■ REQUIREMENT:
Return only the lines of the listing below that run from the line with "### Last Element in a List" through the line with "### Remove Elements from a List", both ends included, exactly as written.

= = = =

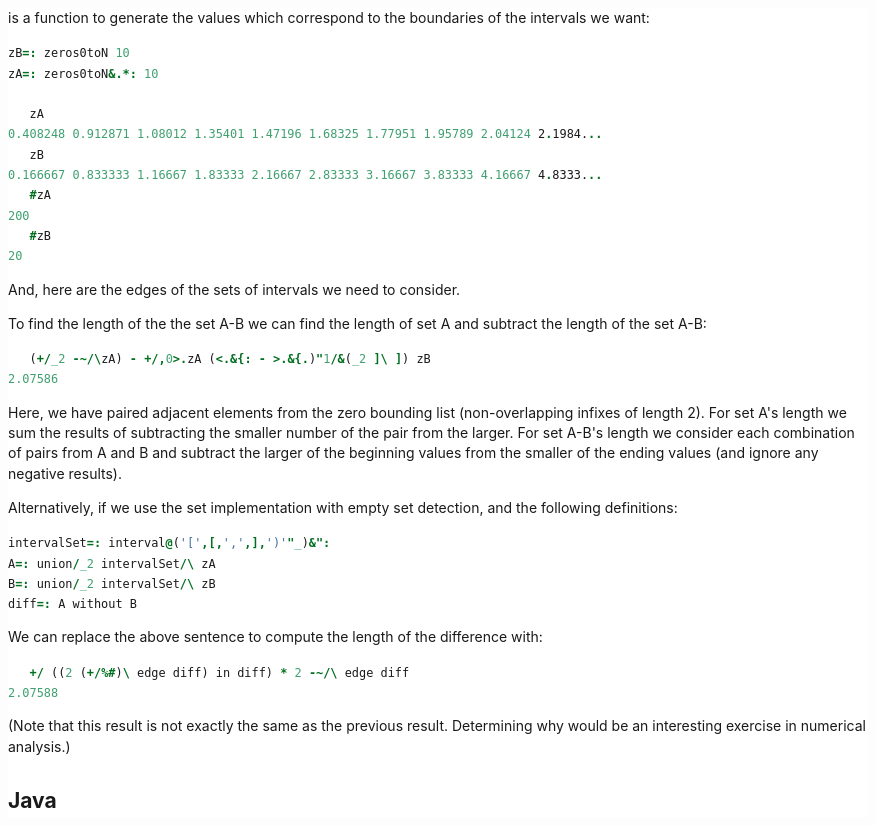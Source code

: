 is a function to generate the values which correspond to the boundaries of the intervals we want:


```j
zB=: zeros0toN 10
zA=: zeros0toN&.*: 10

   zA
0.408248 0.912871 1.08012 1.35401 1.47196 1.68325 1.77951 1.95789 2.04124 2.1984...
   zB
0.166667 0.833333 1.16667 1.83333 2.16667 2.83333 3.16667 3.83333 4.16667 4.8333...
   #zA
200
   #zB
20
```


And, here are the edges of the sets of intervals we need to consider.

To find the length of the the set A-B we can find the length of set A and subtract the length of the set A-B:


```j
   (+/_2 -~/\zA) - +/,0>.zA (<.&{: - >.&{.)"1/&(_2 ]\ ]) zB
2.07586
```


Here, we have paired adjacent elements from the zero bounding list (non-overlapping infixes of length 2).  For set A's length we sum the results of subtracting the smaller number of the pair from the larger.  For set A-B's length we consider each combination of pairs from A and B and subtract the larger of the beginning values from the smaller of the ending values (and ignore any negative results).

Alternatively, if we use the set implementation with empty set detection, and the following definitions:


```j
intervalSet=: interval@('[',[,',',],')'"_)&": 
A=: union/_2 intervalSet/\ zA
B=: union/_2 intervalSet/\ zB
diff=: A without B
```


We can replace the above sentence to compute the length of the difference with:


```j
   +/ ((2 (+/%#)\ edge diff) in diff) * 2 -~/\ edge diff
2.07588
```


(Note that this result is not exactly the same as the previous result.  Determining why would be an interesting exercise in numerical analysis.)


## Java
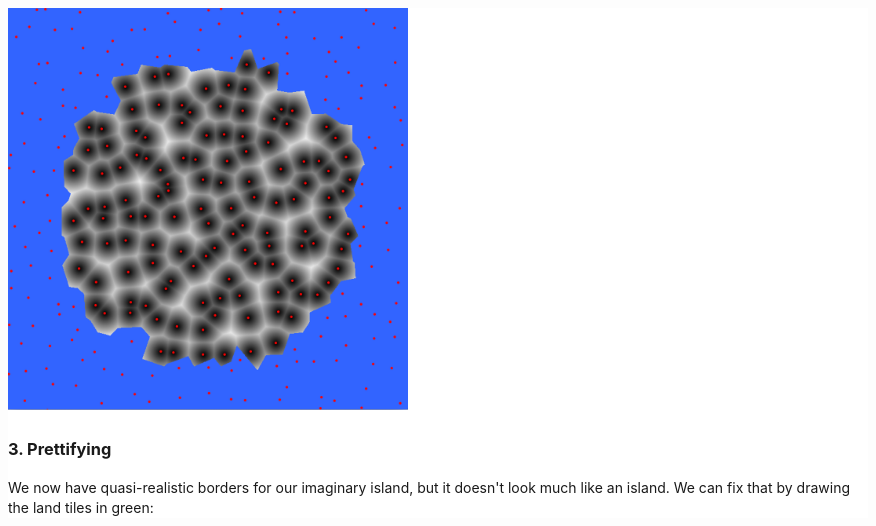 <img src="media/land-restriction.png" alt="land tiles" width="400"/>

### 3. Prettifying

We now have quasi-realistic borders for our imaginary island, but it doesn't look much like an island. We can fix that by drawing the land tiles in green:
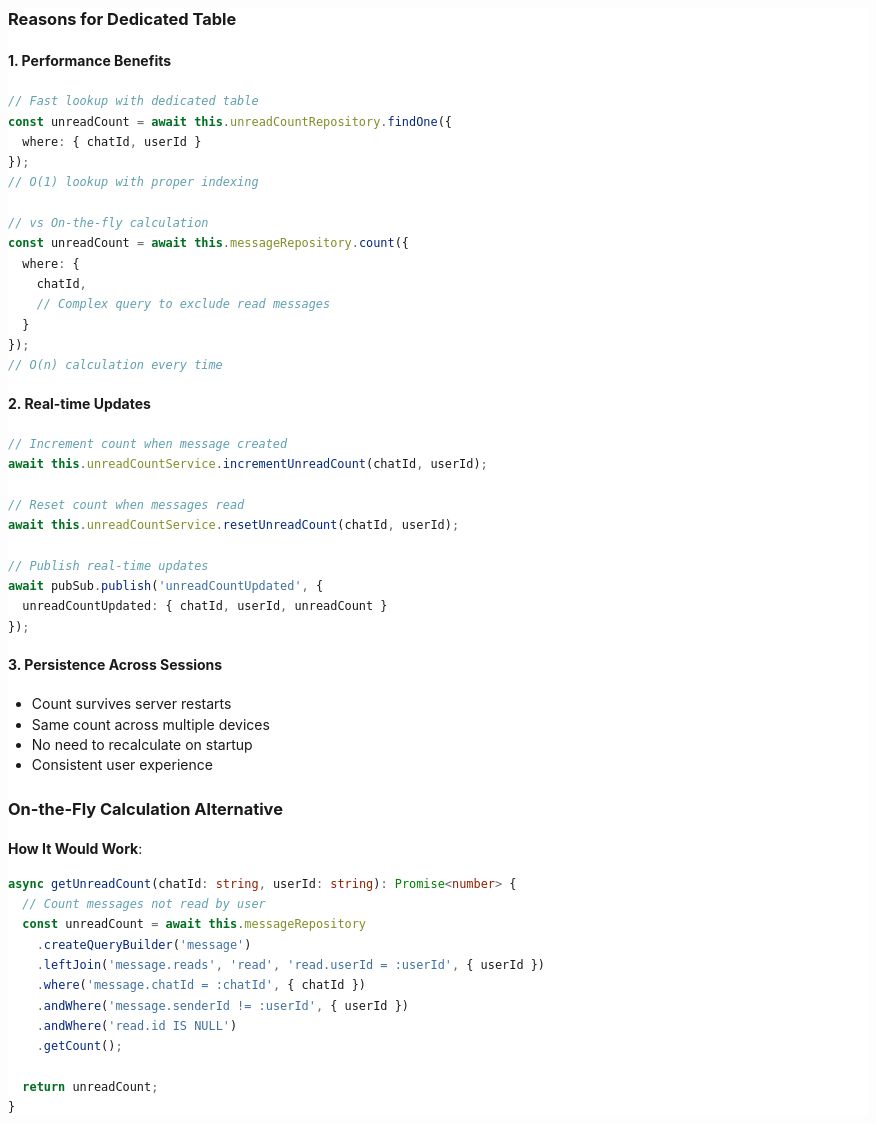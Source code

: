### Reasons for Dedicated Table

#### 1. **Performance Benefits**
```typescript
// Fast lookup with dedicated table
const unreadCount = await this.unreadCountRepository.findOne({
  where: { chatId, userId }
});
// O(1) lookup with proper indexing

// vs On-the-fly calculation
const unreadCount = await this.messageRepository.count({
  where: {
    chatId,
    // Complex query to exclude read messages
  }
});
// O(n) calculation every time
```

#### 2. **Real-time Updates**
```typescript
// Increment count when message created
await this.unreadCountService.incrementUnreadCount(chatId, userId);

// Reset count when messages read
await this.unreadCountService.resetUnreadCount(chatId, userId);

// Publish real-time updates
await pubSub.publish('unreadCountUpdated', {
  unreadCountUpdated: { chatId, userId, unreadCount }
});
```

#### 3. **Persistence Across Sessions**
- Count survives server restarts
- Same count across multiple devices
- No need to recalculate on startup
- Consistent user experience

### On-the-Fly Calculation Alternative

**How It Would Work**:
```typescript
async getUnreadCount(chatId: string, userId: string): Promise<number> {
  // Count messages not read by user
  const unreadCount = await this.messageRepository
    .createQueryBuilder('message')
    .leftJoin('message.reads', 'read', 'read.userId = :userId', { userId })
    .where('message.chatId = :chatId', { chatId })
    .andWhere('message.senderId != :userId', { userId })
    .andWhere('read.id IS NULL')
    .getCount();

  return unreadCount;
}
```
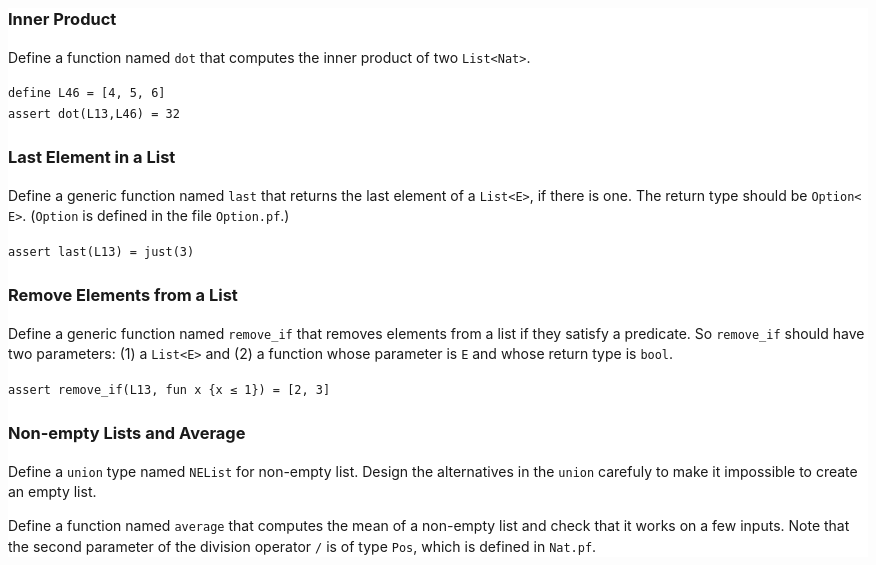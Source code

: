 ### Inner Product

Define a function named `dot` that computes the inner product of two `List<Nat>`.

```{.deduce^#test_dot}
define L46 = [4, 5, 6]
assert dot(L13,L46) = 32
```

### Last Element in a List

Define a generic function named `last` that returns the last element
of a `List<E>`, if there is one. The return type should be `Option<E>`.
(`Option` is defined in the file `Option.pf`.)

```{.deduce^#test_last}
assert last(L13) = just(3)
```

### Remove Elements from a List

Define a generic function named `remove_if` that removes elements
from a list if they satisfy a predicate. So `remove_if` should have two
parameters: (1) a `List<E>` and (2) a function whose parameter is `E` 
and whose return type is `bool`.

```{.deduce^#test_remove_if}
assert remove_if(L13, fun x {x ≤ 1}) = [2, 3]
```

### Non-empty Lists and Average

Define a `union` type named `NEList` for non-empty list.  Design the
alternatives in the `union` carefuly to make it impossible to create
an empty list.

Define a function named `average` that computes the mean of a
non-empty list and check that it works on a few inputs.
Note that the second parameter of the division operator `/` 
is of type `Pos`, which is defined in `Nat.pf`.


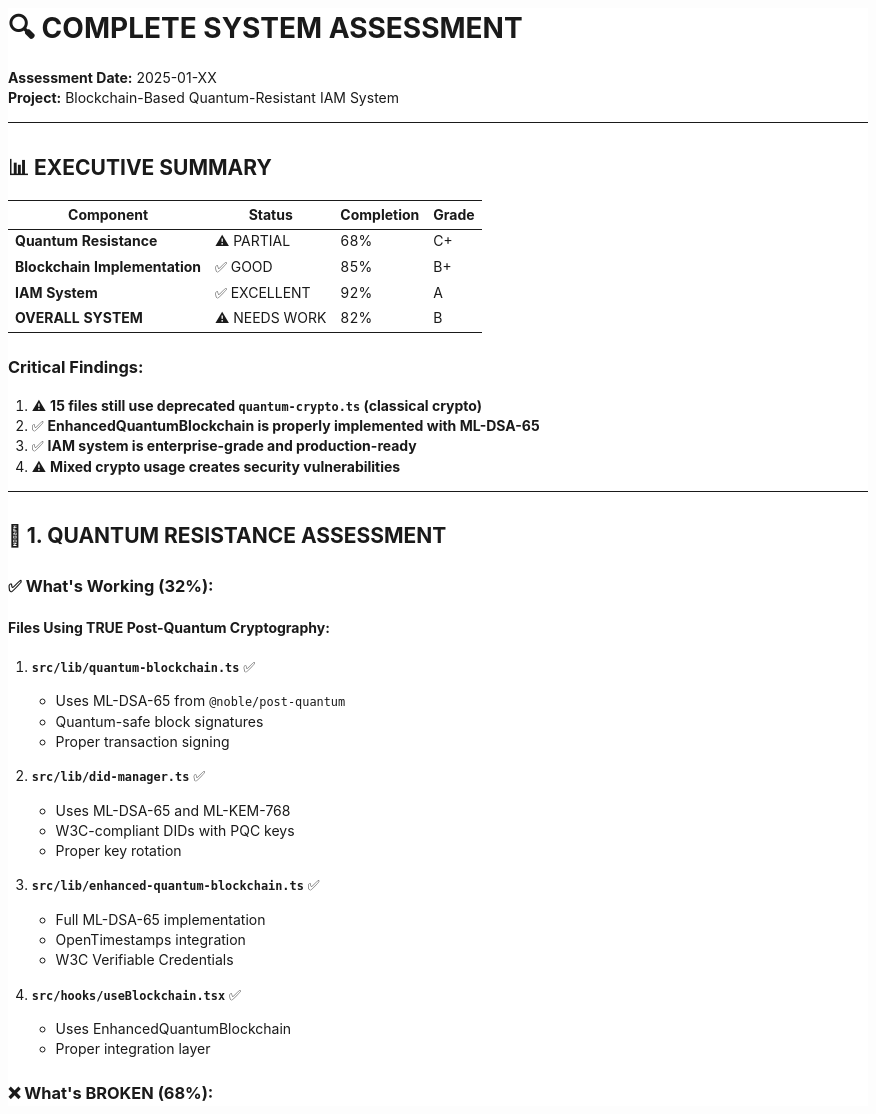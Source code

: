 # 🔍 COMPLETE SYSTEM ASSESSMENT
**Assessment Date:** 2025-01-XX  
**Project:** Blockchain-Based Quantum-Resistant IAM System

---

## 📊 EXECUTIVE SUMMARY

| Component | Status | Completion | Grade |
|-----------|--------|------------|-------|
| **Quantum Resistance** | ⚠️ PARTIAL | 68% | C+ |
| **Blockchain Implementation** | ✅ GOOD | 85% | B+ |
| **IAM System** | ✅ EXCELLENT | 92% | A |
| **OVERALL SYSTEM** | ⚠️ NEEDS WORK | 82% | B |

### Critical Findings:
1. ⚠️ **15 files still use deprecated `quantum-crypto.ts` (classical crypto)**
2. ✅ **EnhancedQuantumBlockchain is properly implemented with ML-DSA-65**
3. ✅ **IAM system is enterprise-grade and production-ready**
4. ⚠️ **Mixed crypto usage creates security vulnerabilities**

---

## 🔐 1. QUANTUM RESISTANCE ASSESSMENT

### ✅ What's Working (32%):

#### Files Using TRUE Post-Quantum Cryptography:
1. **`src/lib/quantum-blockchain.ts`** ✅
   - Uses ML-DSA-65 from `@noble/post-quantum`
   - Quantum-safe block signatures
   - Proper transaction signing

2. **`src/lib/did-manager.ts`** ✅
   - Uses ML-DSA-65 and ML-KEM-768
   - W3C-compliant DIDs with PQC keys
   - Proper key rotation

3. **`src/lib/enhanced-quantum-blockchain.ts`** ✅
   - Full ML-DSA-65 implementation
   - OpenTimestamps integration
   - W3C Verifiable Credentials

4. **`src/hooks/useBlockchain.tsx`** ✅
   - Uses EnhancedQuantumBlockchain
   - Proper integration layer

### ❌ What's BROKEN (68%):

= = = =

■ RESULT OF THIS EXERCISE:
### Last Element in a List

Define a generic function named `last` that returns the last element
of a `List<E>`, if there is one. The return type should be `Option<E>`.
(`Option` is defined in the file `Option.pf`.)

```{.deduce^#test_last}
assert last(L13) = just(3)
```

### Remove Elements from a List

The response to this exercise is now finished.